0

I almost finish a messy code to apply several statistical methods/test to 11 data frames from different watersheds with physico-chemical parameters as variables. I reach the goal, but I need to do this functional. So to start i made a function to compute correlation, and save the results as .txt tables and .pdf images. It works great when run the function to one dataframe at the time (for that you should import each dataframe separately using read.table, which is not written in the code below). As i want it functional, made a list of the 11 dataframes and use lapply to run the function to each one. It works in the sense that gives me one list (corr) containing the correlation results of each dataframe.

Here comes the issues:

  1. The list cor with correlation results for each dataframe looks like has values instead of data frames, so i dont know how to access or save them (see the corr list in the Environment/Data window). Well, until here, at least looks like correlation results exists somewhere.
  2. The second problem is that when i run corr<-lapply(PQ_data, cor_PQ), which has a line to save the outputs as tables (.txt) and images (.pdf) using part of the name of the original dataframe computed (e.g first element of PQ_data is "AgIX_E_PQ" so table and plot of cor_PQ(PQ_data[["AgIX_E_PQ"]] should get the names "mCorAgIX_E_PQ.txt" and "CorAgIX_E_PQ.pdf" respectively), im getting just one output (mCorX[[I]].txt and CorX[[i]].pdf) with the last dataframe correlation result. That is, tables and images for each dataframe correlation result are overwritten into this generics mCorX[[I]].txt, CorX[[i]].pdf files.

Now i guess have to define 'i' or something to avoid this.

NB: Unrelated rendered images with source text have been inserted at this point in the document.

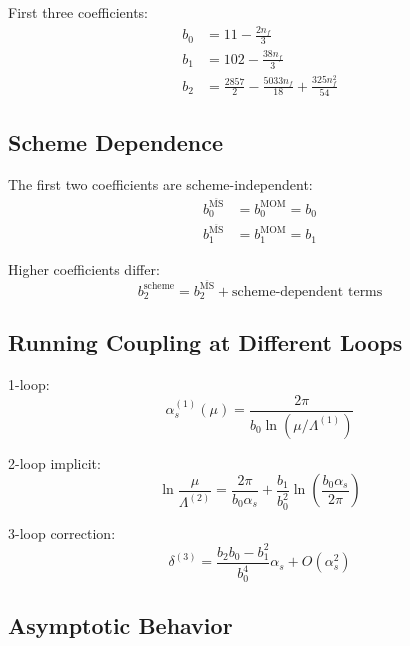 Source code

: \documentclass[11pt,a4paper]{article}
\theoremstyle{definition}
\begin{document}
First three coefficients:
\begin{align}
\label{eq:app-b0-full}
b_0 &= 11 - \frac{2n_f}{3} \\
\label{eq:app-b1-full}
b_1 &= 102 - \frac{38n_f}{3} \\
\label{eq:app-b2-full}
b_2 &= \frac{2857}{2} - \frac{5033n_f}{18} + \frac{325n_f^2}{54}
\end{align}

\subsection{Scheme Dependence}
\label{subsec:scheme-dep}

The first two coefficients are scheme-independent:
\begin{align}
\label{eq:app-scheme-b0}
b_0^{\overline{\text{MS}}} &= b_0^{\text{MOM}} = b_0 \\
\label{eq:app-scheme-b1}
b_1^{\overline{\text{MS}}} &= b_1^{\text{MOM}} = b_1
\end{align}

Higher coefficients differ:
\begin{equation}
\label{eq:app-scheme-b2}
b_2^{\text{scheme}} = b_2^{\overline{\text{MS}}} + \text{scheme-dependent terms}
\end{equation}

\subsection{Running Coupling at Different Loops}
\label{subsec:running-loops}

1-loop:
\begin{equation}
\label{eq:app-run-1loop}
\alpha_s^{(1)}(\mu) = \frac{2\pi}{b_0\ln(\mu/\Lambda^{(1)})}
\end{equation}

2-loop implicit:
\begin{equation}
\label{eq:app-run-2loop}
\ln\frac{\mu}{\Lambda^{(2)}} = \frac{2\pi}{b_0\alpha_s}
  + \frac{b_1}{b_0^2}\ln\left(\frac{b_0\alpha_s}{2\pi}\right)
\end{equation}

3-loop correction:
\begin{equation}
\label{eq:app-run-3loop}
\delta^{(3)} = \frac{b_2 b_0 - b_1^2}{b_0^4}\alpha_s + O(\alpha_s^2)
\end{equation}

\subsection{Asymptotic Behavior}
\label{subsec:asymptotic}
\end{document}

Should i define cor_PQ function for PQ_data instead X?

If anyone can see where im failing, i will appreciate any help to solve this, please.

My data: PQ_data /save it in your workspace and fix setwd with it. My code:

rm(list=ls(all=TRUE))
cat("\014")

setwd("C:/Users/Sol/Documents/ProyectoTítulo/CalidadAgua/Matrices/Regs") #my workspace

PQ_files<-list.files(path="C:/Users/Sol/Documents/ProyectoTítulo/CalidadAgua/Matrices/Regs",
                     pattern="\\_PQ.txt") #my list of 14 dataframes in my workspace.
PQ_data<-lapply(PQ_files, read.table) #read tables of the 14 dataframes in the list.
names(PQ_data)<-gsub("\\_PQ.txt","", PQ_files) #name the 14 dataframes with their original names.

#FUNCTION TO COMPUTE CORRELATIONS, SAVE TABLES AND PLOTS.
cor_PQ<-function(X) {
  corPQ<-cor(X, use="pairwise.complete.obs")
  outputname.txt<-paste0("mCor",deparse(substitute(X)),".txt")
  write.table(corPQ, file=outputname.txt)
  outputname.pdf<-paste0("Cor",deparse(substitute(X)),".pdf")
  pdf(outputname.pdf)
  plot(X)
  dev.off()
  return(corPQ)
}

corr<-lapply(PQ_data, cor_PQ)

After this, as i said, a get a list called "corr" with 11 elements containing correlation results from each dataframe in my list (PQ_data), but i cant access them as tables when i pin the "corr" list in my environment/data window (they dont show the blue R arrow to expand the element). ` And i get only 2 output files called mCorX[[I]].txt and CorX[[i]].pdf showing only the last dataframe correlation result because the write.table and .pdf functions overwrite the results of the 10 previous calculations. Again, i will appreciate any help. I really need a push to catch the idea. Thanks!!!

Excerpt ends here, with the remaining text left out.